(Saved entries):

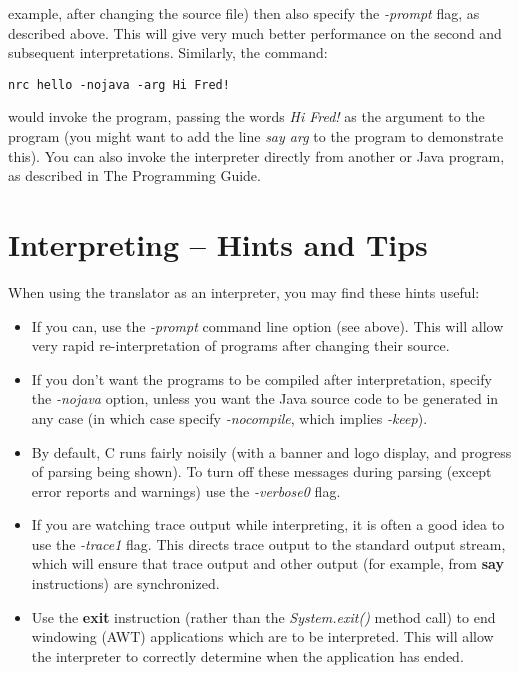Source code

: example, after changing the source file) then also specify
the \emph{-prompt} flag, as described above.  This will give very much
better performance on the second and subsequent interpretations.
\newline
Similarly, the command:
\begin{verbatim}
nrc hello -nojava -arg Hi Fred!
\end{verbatim}
would invoke the program, passing the words \emph{Hi Fred!} as
the argument to the program (you might want to add the line \emph{say
arg} to the program to demonstrate this).
\newline
You can also invoke the interpreter directly from another \nr{} or
Java program, as described in The \nr{} Programming Guide.

\section{Interpreting -- Hints and Tips}

When using the translator as an interpreter, you may find these hints
useful:
\begin{itemize}
\item If you can, use the \emph{-prompt} command line option (see above).
This will allow very rapid re-interpretation of programs after changing
their source.
\item If you don't want the programs to be compiled after interpretation,
specify the \emph{-nojava} option, unless you want the Java source code
to be generated in any case (in which case specify \emph{-nocompile},
which implies \emph{-keep}).
\item By default, \nr{}C runs fairly noisily (with a banner and logo
display, and progress of parsing being shown).  To turn off these
messages during parsing (except error reports and warnings) use
the \emph{-verbose0} flag.
\item
{}
If you are watching \nr{} trace output while interpreting, it is often
a good idea to use the \emph{-trace1} flag.  This directs trace output
to the standard output stream, which will ensure that trace output and
other output (for example, from \textbf{say} instructions) are
synchronized.
\item
Use the \nr{} \textbf{exit} instruction (rather than the \emph{System.exit()}
method call) to end windowing (AWT) applications which are to be
interpreted.  This will allow the interpreter to correctly determine
when the application has ended.
\end{itemize}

(ABOUT THIS EXERCISE): Starting at the line that contains "-- Hints and" and stopping after the line that contains "to correctly determine", write out every line exactly as it appears above, and no other line.

(SOLUTION TO THIS PROBLEM):
\section{Interpreting -- Hints and Tips}

When using the translator as an interpreter, you may find these hints
useful:
\begin{itemize}
\item If you can, use the \emph{-prompt} command line option (see above).
This will allow very rapid re-interpretation of programs after changing
their source.
\item If you don't want the programs to be compiled after interpretation,
specify the \emph{-nojava} option, unless you want the Java source code
to be generated in any case (in which case specify \emph{-nocompile},
which implies \emph{-keep}).
\item By default, \nr{}C runs fairly noisily (with a banner and logo
display, and progress of parsing being shown).  To turn off these
messages during parsing (except error reports and warnings) use
the \emph{-verbose0} flag.
\item
{}
If you are watching \nr{} trace output while interpreting, it is often
a good idea to use the \emph{-trace1} flag.  This directs trace output
to the standard output stream, which will ensure that trace output and
other output (for example, from \textbf{say} instructions) are
synchronized.
\item
Use the \nr{} \textbf{exit} instruction (rather than the \emph{System.exit()}
method call) to end windowing (AWT) applications which are to be
interpreted.  This will allow the interpreter to correctly determine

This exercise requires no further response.